▶ _ACTIVITY_: Where does the string "creation" appear in the listing below? Copy every line where it does.

▶ _ENTRIES SHOWN_:
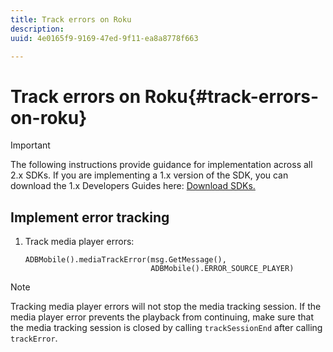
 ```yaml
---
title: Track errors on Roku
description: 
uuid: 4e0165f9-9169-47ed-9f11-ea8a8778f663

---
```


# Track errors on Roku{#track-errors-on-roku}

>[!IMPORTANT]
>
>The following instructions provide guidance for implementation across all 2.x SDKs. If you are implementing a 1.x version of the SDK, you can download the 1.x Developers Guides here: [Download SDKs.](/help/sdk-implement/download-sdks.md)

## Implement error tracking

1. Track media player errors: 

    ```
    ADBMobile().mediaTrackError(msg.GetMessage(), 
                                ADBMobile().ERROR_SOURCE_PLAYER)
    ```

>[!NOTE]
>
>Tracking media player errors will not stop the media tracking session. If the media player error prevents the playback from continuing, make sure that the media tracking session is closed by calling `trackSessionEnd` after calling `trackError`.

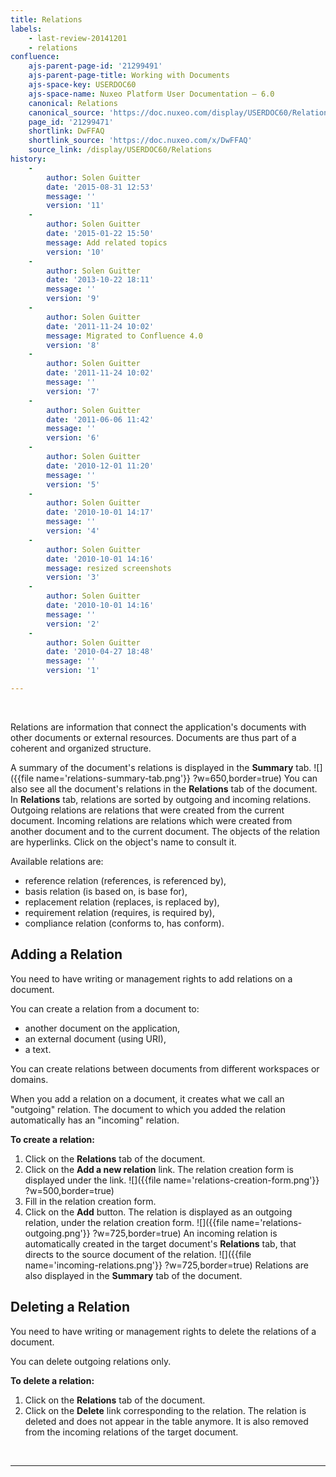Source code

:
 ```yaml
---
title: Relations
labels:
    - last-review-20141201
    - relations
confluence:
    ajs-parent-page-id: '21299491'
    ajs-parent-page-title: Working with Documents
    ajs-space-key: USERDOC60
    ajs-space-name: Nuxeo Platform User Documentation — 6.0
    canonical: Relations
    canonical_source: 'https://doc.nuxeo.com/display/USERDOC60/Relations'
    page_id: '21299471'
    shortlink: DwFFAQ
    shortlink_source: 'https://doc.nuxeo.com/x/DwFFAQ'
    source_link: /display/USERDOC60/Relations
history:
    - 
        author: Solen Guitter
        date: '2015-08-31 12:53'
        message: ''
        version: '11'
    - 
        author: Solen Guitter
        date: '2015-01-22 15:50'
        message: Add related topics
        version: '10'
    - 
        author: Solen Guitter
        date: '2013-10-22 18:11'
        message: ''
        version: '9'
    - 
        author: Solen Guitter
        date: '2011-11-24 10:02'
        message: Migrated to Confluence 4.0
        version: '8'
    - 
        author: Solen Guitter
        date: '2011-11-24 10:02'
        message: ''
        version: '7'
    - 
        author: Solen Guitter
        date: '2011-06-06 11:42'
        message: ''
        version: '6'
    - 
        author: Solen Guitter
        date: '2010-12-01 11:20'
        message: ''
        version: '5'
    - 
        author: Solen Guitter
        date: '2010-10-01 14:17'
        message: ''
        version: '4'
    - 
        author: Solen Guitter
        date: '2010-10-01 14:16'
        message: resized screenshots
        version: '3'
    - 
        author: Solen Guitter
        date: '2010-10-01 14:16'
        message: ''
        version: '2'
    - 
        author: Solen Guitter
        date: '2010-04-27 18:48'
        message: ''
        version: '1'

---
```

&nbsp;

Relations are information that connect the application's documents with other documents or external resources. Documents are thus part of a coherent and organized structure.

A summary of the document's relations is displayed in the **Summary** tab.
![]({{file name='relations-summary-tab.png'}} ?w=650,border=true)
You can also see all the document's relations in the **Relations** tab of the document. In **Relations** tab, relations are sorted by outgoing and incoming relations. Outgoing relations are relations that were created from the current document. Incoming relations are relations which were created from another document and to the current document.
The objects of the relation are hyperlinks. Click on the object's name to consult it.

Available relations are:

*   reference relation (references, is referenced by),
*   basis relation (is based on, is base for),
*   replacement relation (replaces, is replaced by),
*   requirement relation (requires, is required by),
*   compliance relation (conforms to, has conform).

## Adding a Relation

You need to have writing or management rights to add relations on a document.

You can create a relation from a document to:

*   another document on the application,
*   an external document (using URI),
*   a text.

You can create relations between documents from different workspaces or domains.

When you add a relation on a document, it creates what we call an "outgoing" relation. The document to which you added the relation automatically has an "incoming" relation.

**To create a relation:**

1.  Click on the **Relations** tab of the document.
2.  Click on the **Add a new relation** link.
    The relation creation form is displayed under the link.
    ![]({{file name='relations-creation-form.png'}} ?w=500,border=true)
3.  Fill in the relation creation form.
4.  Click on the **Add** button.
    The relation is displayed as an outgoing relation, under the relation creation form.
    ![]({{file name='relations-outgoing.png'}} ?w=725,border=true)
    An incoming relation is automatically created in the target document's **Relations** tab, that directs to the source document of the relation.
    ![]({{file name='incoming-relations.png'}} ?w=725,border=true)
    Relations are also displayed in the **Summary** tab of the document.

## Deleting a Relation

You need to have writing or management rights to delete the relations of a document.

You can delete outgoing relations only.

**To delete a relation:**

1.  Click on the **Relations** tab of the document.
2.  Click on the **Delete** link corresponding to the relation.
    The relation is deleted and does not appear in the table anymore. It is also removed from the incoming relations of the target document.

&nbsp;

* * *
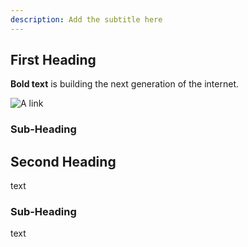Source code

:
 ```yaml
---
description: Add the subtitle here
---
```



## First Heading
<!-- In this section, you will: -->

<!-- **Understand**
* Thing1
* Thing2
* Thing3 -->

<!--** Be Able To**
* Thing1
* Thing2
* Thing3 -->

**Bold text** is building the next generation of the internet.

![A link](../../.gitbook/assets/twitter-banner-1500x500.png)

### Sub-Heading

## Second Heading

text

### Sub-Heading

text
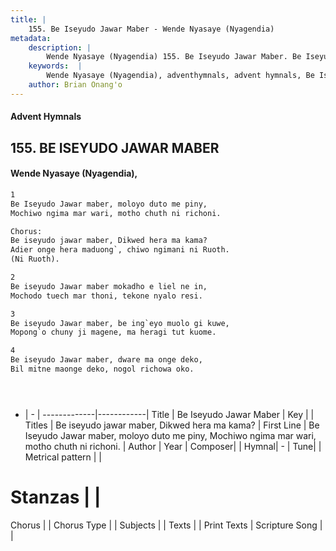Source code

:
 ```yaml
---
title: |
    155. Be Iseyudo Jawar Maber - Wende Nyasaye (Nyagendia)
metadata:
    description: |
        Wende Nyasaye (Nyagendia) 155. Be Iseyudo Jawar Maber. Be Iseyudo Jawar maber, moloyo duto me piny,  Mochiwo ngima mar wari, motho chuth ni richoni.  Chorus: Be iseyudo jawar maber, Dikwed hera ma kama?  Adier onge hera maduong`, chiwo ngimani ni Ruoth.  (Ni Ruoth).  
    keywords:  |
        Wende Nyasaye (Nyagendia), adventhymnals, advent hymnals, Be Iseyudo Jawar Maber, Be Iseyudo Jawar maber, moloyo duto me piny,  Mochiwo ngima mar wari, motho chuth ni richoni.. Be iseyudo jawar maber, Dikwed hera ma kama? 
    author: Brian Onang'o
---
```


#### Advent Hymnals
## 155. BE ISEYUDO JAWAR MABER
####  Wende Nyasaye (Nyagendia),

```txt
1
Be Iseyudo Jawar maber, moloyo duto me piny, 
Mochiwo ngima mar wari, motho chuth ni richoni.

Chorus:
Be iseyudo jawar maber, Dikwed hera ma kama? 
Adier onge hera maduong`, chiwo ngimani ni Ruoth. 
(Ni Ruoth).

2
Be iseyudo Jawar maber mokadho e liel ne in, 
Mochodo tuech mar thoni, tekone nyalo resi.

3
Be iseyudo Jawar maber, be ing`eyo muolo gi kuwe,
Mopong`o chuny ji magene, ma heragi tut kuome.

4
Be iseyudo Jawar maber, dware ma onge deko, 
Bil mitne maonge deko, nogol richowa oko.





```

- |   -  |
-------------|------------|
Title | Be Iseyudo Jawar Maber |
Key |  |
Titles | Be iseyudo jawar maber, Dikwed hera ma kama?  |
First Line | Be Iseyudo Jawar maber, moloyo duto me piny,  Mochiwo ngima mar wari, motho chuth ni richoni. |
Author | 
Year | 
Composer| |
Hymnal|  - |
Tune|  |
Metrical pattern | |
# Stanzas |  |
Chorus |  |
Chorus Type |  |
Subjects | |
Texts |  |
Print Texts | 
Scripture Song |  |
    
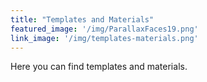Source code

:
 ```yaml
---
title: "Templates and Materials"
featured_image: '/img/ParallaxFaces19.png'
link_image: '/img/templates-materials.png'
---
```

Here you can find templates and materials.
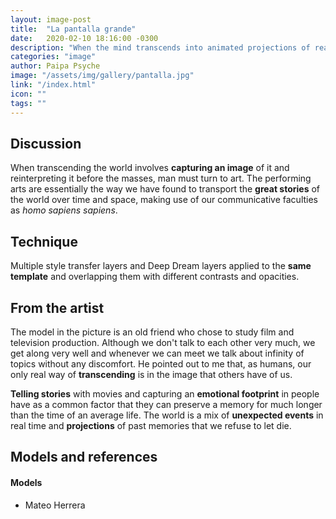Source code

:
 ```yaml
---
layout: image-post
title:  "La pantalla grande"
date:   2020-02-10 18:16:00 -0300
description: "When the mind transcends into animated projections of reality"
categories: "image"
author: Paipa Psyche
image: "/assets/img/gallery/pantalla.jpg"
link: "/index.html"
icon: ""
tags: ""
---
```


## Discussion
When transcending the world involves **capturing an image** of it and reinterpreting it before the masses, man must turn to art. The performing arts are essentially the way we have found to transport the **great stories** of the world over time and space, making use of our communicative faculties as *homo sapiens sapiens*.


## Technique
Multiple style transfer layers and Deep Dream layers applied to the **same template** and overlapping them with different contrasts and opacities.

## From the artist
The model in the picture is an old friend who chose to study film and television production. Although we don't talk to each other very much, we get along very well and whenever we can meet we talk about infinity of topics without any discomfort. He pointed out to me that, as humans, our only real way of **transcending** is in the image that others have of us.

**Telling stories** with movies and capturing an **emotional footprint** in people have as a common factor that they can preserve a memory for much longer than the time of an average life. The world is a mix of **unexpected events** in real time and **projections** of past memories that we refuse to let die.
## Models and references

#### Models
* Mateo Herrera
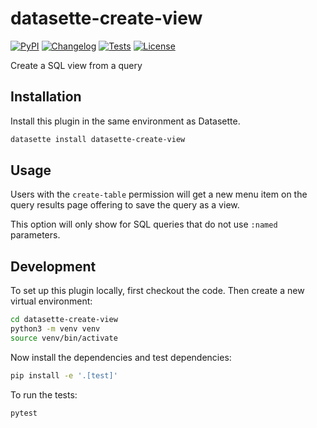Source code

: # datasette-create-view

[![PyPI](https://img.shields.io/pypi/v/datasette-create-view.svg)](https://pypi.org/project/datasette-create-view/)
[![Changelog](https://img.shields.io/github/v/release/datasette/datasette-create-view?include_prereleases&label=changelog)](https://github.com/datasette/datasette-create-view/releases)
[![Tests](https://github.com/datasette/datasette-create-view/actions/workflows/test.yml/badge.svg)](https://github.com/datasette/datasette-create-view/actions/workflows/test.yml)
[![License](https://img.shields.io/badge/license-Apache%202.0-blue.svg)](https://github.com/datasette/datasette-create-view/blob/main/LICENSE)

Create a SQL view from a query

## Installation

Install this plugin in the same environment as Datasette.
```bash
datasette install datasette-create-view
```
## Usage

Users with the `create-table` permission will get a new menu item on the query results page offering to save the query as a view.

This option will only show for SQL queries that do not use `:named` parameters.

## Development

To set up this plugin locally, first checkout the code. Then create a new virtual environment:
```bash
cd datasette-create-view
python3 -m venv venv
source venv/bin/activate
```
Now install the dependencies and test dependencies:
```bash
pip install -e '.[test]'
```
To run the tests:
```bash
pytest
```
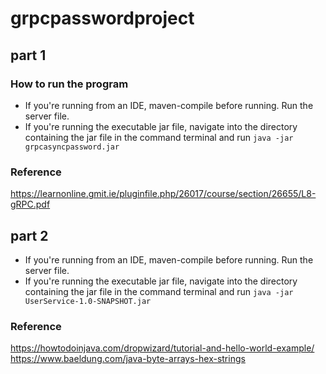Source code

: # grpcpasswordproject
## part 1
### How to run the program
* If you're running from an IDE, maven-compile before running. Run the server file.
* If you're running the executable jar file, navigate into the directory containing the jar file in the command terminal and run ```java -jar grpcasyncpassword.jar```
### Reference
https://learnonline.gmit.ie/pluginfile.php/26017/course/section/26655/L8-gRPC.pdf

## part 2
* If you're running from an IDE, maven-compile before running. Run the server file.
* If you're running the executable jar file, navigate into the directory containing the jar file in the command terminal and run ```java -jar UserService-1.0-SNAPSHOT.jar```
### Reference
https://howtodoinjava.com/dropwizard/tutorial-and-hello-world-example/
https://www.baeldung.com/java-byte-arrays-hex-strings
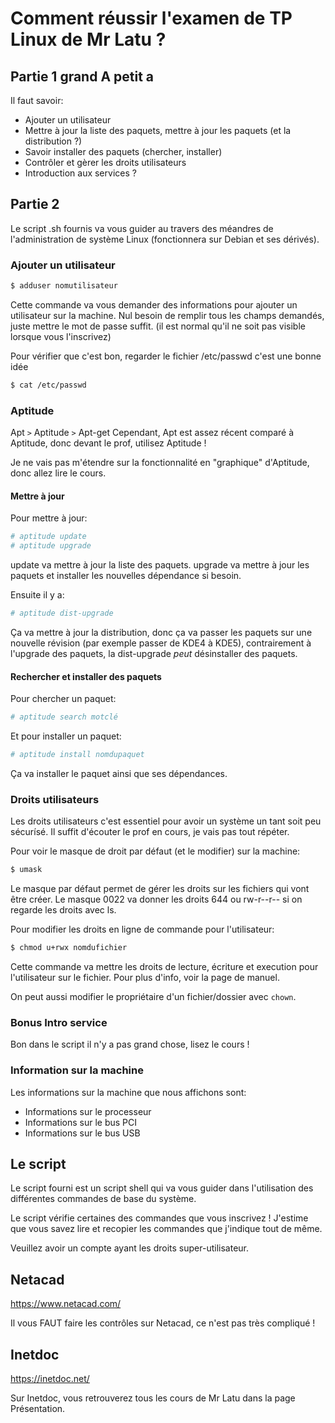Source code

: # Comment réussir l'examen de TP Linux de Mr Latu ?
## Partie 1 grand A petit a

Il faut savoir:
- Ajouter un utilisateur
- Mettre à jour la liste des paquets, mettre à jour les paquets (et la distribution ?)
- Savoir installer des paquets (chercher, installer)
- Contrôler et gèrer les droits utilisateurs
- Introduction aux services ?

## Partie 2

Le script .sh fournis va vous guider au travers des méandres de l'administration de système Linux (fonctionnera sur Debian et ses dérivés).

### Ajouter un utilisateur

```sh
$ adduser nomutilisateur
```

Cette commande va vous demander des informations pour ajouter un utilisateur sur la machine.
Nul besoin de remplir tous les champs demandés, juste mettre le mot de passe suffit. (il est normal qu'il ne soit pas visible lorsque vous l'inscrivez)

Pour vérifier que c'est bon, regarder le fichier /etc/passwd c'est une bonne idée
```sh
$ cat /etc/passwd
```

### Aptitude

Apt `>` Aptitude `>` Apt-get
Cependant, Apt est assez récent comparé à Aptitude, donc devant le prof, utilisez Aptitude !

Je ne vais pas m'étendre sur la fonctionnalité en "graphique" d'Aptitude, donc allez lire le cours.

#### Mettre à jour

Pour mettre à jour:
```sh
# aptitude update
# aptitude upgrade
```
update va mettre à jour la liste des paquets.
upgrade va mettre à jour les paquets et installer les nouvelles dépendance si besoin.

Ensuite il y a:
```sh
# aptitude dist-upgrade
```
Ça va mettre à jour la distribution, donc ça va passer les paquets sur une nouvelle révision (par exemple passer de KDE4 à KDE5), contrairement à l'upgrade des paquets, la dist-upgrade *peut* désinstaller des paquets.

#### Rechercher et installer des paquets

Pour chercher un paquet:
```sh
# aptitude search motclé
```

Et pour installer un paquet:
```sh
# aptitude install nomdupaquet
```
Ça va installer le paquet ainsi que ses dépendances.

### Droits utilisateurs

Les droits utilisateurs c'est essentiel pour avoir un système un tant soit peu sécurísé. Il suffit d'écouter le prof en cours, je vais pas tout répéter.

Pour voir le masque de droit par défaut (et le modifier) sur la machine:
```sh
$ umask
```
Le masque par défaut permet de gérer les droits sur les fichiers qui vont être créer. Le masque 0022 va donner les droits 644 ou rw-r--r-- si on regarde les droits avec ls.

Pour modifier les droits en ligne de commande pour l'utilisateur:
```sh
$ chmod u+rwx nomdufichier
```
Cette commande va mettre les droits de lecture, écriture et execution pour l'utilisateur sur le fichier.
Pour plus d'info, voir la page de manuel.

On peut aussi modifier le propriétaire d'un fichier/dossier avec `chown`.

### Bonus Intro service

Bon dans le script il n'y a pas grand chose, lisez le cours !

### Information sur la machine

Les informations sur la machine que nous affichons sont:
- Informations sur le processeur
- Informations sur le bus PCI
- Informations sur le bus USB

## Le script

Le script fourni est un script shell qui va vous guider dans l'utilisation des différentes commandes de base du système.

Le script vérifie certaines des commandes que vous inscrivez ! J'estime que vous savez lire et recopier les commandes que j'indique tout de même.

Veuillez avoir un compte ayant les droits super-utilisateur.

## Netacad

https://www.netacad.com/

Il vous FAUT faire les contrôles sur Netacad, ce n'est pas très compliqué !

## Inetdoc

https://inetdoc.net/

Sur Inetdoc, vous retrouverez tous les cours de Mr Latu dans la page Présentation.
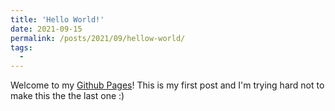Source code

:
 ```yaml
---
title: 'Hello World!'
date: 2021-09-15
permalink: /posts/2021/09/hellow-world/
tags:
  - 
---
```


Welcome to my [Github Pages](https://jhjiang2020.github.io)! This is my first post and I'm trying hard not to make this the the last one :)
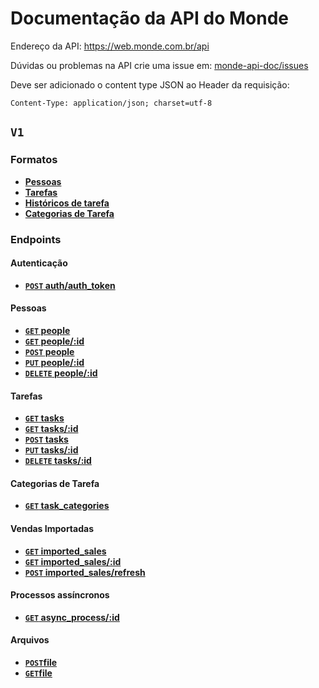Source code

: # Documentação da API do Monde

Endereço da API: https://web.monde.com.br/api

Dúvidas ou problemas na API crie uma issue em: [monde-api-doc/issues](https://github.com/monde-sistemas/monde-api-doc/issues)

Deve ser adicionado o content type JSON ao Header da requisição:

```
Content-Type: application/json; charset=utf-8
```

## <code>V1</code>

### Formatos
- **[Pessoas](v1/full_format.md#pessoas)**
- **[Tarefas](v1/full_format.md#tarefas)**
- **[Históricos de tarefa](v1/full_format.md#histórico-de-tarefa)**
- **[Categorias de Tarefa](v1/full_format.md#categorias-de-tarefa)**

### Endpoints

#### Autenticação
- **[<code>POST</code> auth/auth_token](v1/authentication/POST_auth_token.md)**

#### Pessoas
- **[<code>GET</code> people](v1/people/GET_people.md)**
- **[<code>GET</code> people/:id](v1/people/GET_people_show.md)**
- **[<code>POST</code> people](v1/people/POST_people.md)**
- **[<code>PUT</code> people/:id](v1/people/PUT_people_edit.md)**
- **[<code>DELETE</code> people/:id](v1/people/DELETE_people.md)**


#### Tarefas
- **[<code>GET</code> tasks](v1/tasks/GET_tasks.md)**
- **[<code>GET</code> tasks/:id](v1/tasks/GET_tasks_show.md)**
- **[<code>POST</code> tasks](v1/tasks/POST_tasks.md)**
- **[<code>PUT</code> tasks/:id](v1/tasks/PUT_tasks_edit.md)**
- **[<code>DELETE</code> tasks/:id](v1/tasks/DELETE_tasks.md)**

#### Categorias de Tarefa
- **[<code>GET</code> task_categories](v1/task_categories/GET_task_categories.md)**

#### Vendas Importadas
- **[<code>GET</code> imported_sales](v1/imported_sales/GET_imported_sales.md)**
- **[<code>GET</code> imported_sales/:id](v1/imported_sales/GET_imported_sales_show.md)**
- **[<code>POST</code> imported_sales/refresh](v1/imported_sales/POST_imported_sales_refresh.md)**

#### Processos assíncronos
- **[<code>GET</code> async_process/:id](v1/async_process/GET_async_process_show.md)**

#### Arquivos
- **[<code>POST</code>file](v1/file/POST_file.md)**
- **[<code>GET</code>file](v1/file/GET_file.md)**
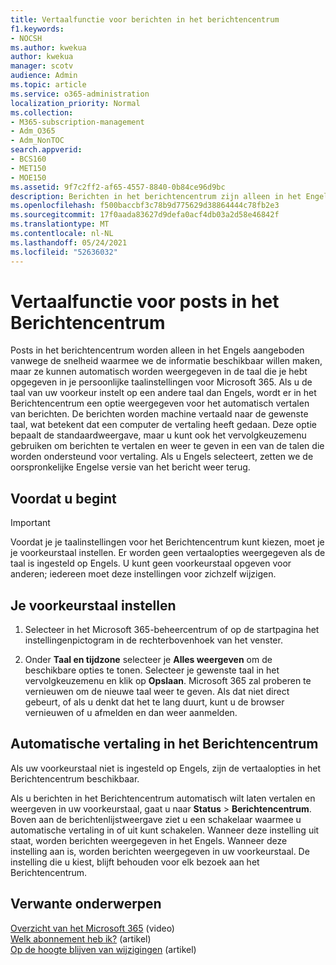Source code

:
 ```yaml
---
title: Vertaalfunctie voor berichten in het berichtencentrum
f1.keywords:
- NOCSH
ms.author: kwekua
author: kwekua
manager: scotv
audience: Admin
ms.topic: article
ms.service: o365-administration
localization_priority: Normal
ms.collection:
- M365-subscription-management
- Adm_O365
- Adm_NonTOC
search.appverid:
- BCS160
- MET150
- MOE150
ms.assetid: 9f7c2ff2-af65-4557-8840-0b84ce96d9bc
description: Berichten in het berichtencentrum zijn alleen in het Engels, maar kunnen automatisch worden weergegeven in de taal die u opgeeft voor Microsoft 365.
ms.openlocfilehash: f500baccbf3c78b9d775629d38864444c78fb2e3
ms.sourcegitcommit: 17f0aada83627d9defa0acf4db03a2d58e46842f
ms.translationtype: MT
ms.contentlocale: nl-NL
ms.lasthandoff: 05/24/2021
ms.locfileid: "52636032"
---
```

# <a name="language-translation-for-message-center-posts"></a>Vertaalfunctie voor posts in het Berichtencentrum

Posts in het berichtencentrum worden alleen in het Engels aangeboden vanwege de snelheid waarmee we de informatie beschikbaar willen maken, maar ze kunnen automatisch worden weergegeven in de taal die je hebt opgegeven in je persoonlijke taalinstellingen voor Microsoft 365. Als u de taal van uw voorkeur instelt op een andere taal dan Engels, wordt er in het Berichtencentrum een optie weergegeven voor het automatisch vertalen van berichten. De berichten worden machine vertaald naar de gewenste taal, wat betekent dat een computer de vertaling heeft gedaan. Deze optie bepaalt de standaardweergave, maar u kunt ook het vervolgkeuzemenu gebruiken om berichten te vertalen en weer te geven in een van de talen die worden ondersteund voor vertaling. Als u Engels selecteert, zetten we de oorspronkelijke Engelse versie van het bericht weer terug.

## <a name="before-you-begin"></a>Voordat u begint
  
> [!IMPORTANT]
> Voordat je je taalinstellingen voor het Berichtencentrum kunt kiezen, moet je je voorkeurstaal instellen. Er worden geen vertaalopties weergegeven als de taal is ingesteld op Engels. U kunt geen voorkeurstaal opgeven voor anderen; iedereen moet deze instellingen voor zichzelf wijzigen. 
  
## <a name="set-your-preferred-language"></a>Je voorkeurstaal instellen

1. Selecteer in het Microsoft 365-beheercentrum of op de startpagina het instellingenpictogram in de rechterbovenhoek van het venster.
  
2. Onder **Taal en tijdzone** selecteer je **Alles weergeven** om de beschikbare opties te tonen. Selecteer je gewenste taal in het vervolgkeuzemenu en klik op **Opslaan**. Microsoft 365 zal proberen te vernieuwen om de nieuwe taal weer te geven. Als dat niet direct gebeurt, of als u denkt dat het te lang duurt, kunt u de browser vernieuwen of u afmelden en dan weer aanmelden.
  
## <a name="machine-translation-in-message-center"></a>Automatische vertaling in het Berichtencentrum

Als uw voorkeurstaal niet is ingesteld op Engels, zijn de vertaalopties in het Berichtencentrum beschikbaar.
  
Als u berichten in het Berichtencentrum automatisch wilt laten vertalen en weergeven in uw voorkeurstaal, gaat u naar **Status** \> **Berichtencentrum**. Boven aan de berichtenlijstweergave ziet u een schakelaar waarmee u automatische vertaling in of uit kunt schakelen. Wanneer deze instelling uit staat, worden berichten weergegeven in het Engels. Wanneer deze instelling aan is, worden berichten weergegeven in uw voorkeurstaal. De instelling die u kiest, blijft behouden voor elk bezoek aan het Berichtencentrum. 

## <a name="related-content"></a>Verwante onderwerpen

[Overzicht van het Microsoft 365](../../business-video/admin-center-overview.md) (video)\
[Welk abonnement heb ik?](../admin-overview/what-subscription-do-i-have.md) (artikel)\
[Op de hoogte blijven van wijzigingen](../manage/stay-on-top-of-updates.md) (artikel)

▶ _SOLUTION_:
    The relation creation form is displayed under the link.
    ![]({{file name='relations-creation-form.png'}} ?w=500,border=true)
3.  Fill in the relation creation form.
    The relation is displayed as an outgoing relation, under the relation creation form.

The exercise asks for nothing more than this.